Required work - Looking at the data below, count the lines that contain the string "lgende". Write only the total.

Stored data -
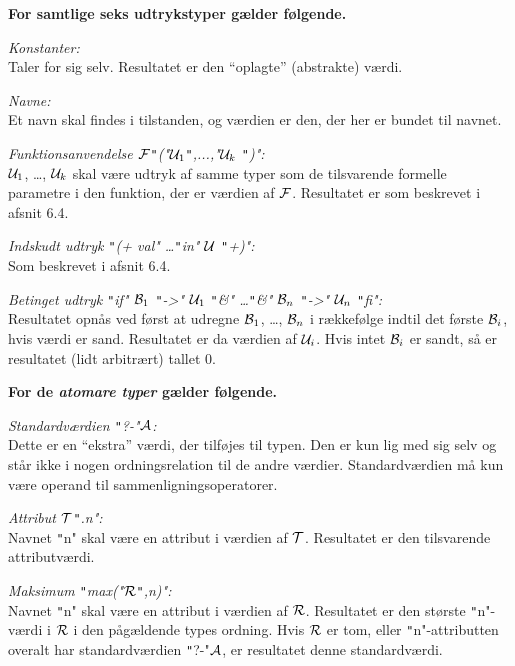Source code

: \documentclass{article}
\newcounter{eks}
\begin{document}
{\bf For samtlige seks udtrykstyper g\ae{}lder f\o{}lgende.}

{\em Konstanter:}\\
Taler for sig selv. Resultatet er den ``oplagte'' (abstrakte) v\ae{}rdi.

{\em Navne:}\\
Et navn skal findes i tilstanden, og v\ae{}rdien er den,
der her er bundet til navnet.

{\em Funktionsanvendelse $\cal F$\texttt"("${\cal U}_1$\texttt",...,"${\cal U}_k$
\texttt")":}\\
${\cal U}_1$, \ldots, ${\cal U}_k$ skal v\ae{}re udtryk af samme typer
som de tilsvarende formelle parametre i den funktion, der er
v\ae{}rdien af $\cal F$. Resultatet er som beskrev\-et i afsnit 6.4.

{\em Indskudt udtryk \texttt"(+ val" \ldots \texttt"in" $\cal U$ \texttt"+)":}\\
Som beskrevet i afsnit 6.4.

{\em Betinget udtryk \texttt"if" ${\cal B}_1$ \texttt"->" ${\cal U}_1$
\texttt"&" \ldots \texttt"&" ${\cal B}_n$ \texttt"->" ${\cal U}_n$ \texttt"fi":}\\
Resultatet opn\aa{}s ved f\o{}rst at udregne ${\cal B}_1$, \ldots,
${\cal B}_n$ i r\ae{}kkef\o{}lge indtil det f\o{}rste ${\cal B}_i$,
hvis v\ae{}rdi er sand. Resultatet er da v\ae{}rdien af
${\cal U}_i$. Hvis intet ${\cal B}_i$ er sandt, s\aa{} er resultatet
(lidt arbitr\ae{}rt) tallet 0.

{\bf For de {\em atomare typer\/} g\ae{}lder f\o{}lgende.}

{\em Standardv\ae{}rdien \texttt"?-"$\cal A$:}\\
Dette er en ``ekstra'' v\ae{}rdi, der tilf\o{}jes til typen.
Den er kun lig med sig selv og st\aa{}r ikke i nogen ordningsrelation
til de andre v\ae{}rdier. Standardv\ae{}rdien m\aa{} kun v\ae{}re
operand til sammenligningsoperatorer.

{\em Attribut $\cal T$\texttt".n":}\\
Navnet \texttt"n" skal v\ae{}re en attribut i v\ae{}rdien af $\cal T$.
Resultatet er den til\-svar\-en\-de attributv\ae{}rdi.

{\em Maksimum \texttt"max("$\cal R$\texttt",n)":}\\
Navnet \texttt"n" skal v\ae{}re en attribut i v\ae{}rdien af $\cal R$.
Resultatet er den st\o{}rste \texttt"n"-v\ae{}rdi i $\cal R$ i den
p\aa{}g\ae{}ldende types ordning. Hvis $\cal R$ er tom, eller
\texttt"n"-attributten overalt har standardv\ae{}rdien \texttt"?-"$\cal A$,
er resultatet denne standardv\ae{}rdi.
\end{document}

Reply to the task - 2